*Your goal*. Below are records. Copy every line with "print" in it.

*Record extracts*.
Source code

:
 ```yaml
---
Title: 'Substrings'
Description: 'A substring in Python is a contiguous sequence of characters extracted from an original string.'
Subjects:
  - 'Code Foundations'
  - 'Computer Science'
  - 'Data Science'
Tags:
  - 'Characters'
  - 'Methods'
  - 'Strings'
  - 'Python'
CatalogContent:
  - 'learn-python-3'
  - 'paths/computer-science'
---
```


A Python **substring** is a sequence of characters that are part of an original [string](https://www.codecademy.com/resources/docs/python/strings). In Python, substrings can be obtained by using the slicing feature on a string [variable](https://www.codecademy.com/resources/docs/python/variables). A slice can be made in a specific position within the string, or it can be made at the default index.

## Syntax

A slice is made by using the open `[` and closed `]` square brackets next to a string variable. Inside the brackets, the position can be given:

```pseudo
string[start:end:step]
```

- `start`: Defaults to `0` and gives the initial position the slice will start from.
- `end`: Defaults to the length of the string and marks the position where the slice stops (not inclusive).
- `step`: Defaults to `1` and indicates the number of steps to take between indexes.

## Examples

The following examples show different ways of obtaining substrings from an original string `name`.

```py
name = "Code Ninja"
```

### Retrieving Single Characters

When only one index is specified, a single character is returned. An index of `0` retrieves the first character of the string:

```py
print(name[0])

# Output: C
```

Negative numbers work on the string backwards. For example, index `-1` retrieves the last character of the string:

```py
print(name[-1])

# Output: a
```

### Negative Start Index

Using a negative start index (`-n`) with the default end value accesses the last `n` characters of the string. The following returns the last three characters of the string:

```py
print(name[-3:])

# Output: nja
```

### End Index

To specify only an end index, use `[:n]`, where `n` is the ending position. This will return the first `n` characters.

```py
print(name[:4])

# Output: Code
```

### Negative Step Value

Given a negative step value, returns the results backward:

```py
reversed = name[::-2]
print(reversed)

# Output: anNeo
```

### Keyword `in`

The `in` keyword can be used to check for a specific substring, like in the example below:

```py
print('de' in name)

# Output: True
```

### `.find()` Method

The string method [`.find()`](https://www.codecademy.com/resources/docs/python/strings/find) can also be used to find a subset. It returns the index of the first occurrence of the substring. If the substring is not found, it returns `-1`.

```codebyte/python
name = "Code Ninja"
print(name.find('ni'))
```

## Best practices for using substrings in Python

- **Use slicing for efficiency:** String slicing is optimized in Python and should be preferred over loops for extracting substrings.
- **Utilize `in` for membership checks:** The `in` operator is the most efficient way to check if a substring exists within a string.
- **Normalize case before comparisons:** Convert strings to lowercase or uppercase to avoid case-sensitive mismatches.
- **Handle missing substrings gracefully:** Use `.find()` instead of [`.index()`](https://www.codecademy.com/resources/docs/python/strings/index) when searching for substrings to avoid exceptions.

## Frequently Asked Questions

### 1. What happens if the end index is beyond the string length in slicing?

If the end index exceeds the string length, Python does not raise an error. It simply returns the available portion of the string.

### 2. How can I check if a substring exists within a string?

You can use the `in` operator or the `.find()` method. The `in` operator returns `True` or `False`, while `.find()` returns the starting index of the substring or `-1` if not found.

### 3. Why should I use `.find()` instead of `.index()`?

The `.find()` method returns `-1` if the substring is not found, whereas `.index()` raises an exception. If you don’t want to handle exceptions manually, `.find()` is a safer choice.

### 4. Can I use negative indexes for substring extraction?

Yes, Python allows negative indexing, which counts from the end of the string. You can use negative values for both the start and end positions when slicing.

*Output for this task*.
print(name[0])
print(name[-1])
print(name[-3:])
print(name[:4])
print(reversed)
print('de' in name)
print(name.find('ni'))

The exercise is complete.